**Goal of the exercise**
Copy every line of the data that contains the string "section".

**Record excerpts**
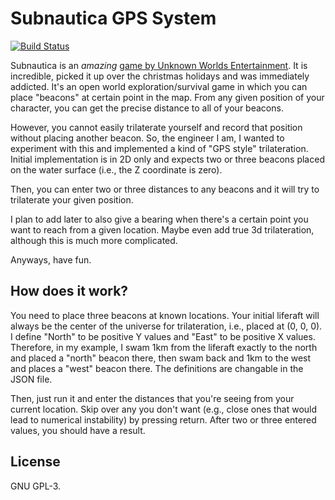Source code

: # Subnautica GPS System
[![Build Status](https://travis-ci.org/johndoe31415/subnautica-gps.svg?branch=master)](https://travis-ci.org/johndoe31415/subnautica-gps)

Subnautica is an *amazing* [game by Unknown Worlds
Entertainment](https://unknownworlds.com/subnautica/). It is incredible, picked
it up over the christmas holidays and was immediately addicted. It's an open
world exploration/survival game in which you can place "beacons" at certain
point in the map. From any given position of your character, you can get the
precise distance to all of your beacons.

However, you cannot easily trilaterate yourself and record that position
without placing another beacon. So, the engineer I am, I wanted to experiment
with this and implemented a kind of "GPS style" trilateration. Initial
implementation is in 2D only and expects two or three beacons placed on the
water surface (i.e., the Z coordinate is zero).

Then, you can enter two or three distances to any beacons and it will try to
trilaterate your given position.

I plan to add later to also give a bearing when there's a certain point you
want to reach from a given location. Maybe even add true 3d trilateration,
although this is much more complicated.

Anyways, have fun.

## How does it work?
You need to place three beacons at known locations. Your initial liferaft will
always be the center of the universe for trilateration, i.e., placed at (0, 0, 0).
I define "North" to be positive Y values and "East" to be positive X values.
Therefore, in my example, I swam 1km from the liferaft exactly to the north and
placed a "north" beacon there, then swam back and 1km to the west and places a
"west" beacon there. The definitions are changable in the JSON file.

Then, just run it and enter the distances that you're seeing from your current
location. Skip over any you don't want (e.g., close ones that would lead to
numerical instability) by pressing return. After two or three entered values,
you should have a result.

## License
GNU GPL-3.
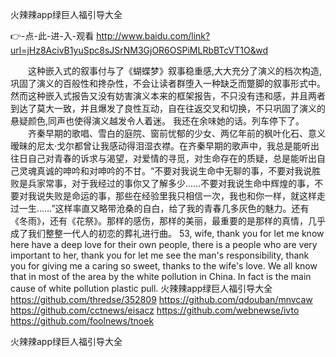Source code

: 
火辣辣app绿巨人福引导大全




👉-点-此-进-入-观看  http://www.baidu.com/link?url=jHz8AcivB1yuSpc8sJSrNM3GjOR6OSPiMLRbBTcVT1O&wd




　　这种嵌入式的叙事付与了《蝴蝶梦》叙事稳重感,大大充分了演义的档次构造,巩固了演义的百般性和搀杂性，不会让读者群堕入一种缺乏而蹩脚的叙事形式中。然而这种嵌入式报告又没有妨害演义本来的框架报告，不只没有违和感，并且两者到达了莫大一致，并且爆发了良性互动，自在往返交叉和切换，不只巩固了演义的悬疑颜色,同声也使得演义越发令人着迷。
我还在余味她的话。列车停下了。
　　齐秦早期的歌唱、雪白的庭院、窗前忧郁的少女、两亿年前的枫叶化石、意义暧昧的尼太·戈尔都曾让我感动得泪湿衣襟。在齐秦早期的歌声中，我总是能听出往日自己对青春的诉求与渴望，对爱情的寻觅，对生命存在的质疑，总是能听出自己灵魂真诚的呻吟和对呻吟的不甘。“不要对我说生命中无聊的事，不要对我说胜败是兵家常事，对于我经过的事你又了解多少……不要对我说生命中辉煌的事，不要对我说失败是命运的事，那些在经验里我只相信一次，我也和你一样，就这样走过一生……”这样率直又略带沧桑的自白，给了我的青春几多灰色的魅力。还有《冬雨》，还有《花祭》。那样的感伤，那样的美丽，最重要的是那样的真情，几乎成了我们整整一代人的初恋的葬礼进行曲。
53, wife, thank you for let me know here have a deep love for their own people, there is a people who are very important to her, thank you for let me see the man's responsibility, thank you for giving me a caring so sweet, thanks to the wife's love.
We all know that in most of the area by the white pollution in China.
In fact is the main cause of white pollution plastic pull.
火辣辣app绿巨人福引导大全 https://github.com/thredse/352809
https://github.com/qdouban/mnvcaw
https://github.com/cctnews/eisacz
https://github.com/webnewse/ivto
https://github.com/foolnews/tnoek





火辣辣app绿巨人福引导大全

* * *

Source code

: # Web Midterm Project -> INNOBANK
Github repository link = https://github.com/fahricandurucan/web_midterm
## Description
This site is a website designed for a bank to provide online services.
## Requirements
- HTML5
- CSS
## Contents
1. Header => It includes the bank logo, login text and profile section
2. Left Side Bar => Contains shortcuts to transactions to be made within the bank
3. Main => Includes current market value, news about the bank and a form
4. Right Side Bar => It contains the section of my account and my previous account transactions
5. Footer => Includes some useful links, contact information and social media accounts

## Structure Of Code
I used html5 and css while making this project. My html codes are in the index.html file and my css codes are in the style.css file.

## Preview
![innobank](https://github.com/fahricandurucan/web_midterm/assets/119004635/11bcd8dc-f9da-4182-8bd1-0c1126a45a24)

--

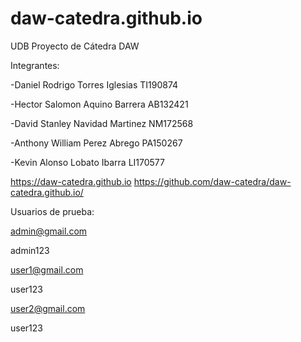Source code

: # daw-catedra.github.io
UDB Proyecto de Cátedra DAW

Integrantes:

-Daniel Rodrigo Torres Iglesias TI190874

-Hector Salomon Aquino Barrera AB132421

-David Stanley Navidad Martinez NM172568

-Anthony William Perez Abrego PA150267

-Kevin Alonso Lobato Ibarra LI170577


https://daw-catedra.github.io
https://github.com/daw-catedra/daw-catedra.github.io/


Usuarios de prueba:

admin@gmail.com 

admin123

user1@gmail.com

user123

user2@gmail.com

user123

**Answer to the problem**
1. Header => It includes the bank logo, login text and profile section
4. Right Side Bar => It contains the section of my account and my previous account transactions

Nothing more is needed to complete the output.